-- Material for this task follows --

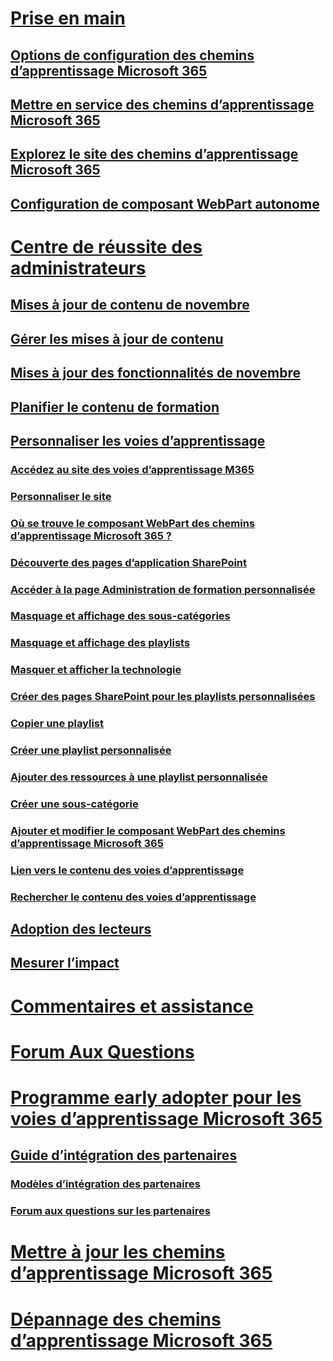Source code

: # [Prise en main](index.md)
## [Options de configuration des chemins d’apprentissage Microsoft 365](custom_setupoptions.md)
## [Mettre en service des chemins d’apprentissage Microsoft 365](custom_provision.md)
## [Explorez le site des chemins d’apprentissage Microsoft 365](custom_exploresite.md)
## [Configuration de composant WebPart autonome](custom_manualsetup.md)
# [Centre de réussite des administrateurs](custom_successcenter.md)
## [Mises à jour de contenu de novembre](custom_contentupdates.md)
## [Gérer les mises à jour de contenu](custom_contentupdatesmanage.md)
## [Mises à jour des fonctionnalités de novembre](custom_featureupdates.md)
## [Planifier le contenu de formation](custom_plancontent.md)
## [Personnaliser les voies d’apprentissage](custom_overview.md)
### [Accédez au site des voies d’apprentissage M365](custom_goto.md)
### [Personnaliser le site](custom_edithelp.md)
### [Où se trouve le composant WebPart des chemins d’apprentissage Microsoft 365 ?](custom_whereiswebpart.md)
### [Découverte des pages d’application SharePoint](custom_apppages.md)
### [Accéder à la page Administration de formation personnalisée](custom_accessadmin.md)
### [Masquage et affichage des sous-catégories](custom_hideshowsub.md)
### [Masquage et affichage des playlists](custom_hideshowplaylists.md)
### [Masquer et afficher la technologie](custom_hideshowtech.md)
### [Créer des pages SharePoint pour les playlists personnalisées](custom_createnewpage.md)
### [Copier une playlist](custom_copyplaylist.md)
### [Créer une playlist personnalisée](custom_createnewplaylist.md)
### [Ajouter des ressources à une playlist personnalisée](custom_addassets.md)
### [Créer une sous-catégorie](custom_createnewcat.md)
### [Ajouter et modifier le composant WebPart des chemins d’apprentissage Microsoft 365](custom_addwebpart.md)
### [Lien vers le contenu des voies d’apprentissage](custom_linking.md)
### [Rechercher le contenu des voies d’apprentissage](custom_search.md)
## [Adoption des lecteurs](driveadoption.md)
## [Mesurer l’impact](custom_measureimpact.md)
# [Commentaires et assistance](feedback.md)
# [Forum Aux Questions](faq.md)
# [Programme early adopter pour les voies d’apprentissage Microsoft 365](custom_partnerguide.md)
## [Guide d’intégration des partenaires](custom_partnerguide_getfam.md)
### [Modèles d’intégration des partenaires](custom_partnerguide_contint.md) 
### [Forum aux questions sur les partenaires](custom_partner.md)
# [Mettre à jour les chemins d’apprentissage Microsoft 365](custom_update.md)
# [Dépannage des chemins d’apprentissage Microsoft 365](custom_troubleshooting.md)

-- Material for this task concluded --

Required action: Your task for the entries above: copy exactly the span starting with the line with "### [Copier une" and going on through the line with "## [Guide d’intégration", both lines included, and nothing else.

Reply to the task:
### [Copier une playlist](custom_copyplaylist.md)
### [Créer une playlist personnalisée](custom_createnewplaylist.md)
### [Ajouter des ressources à une playlist personnalisée](custom_addassets.md)
### [Créer une sous-catégorie](custom_createnewcat.md)
### [Ajouter et modifier le composant WebPart des chemins d’apprentissage Microsoft 365](custom_addwebpart.md)
### [Lien vers le contenu des voies d’apprentissage](custom_linking.md)
### [Rechercher le contenu des voies d’apprentissage](custom_search.md)
## [Adoption des lecteurs](driveadoption.md)
## [Mesurer l’impact](custom_measureimpact.md)
# [Commentaires et assistance](feedback.md)
# [Forum Aux Questions](faq.md)
# [Programme early adopter pour les voies d’apprentissage Microsoft 365](custom_partnerguide.md)
## [Guide d’intégration des partenaires](custom_partnerguide_getfam.md)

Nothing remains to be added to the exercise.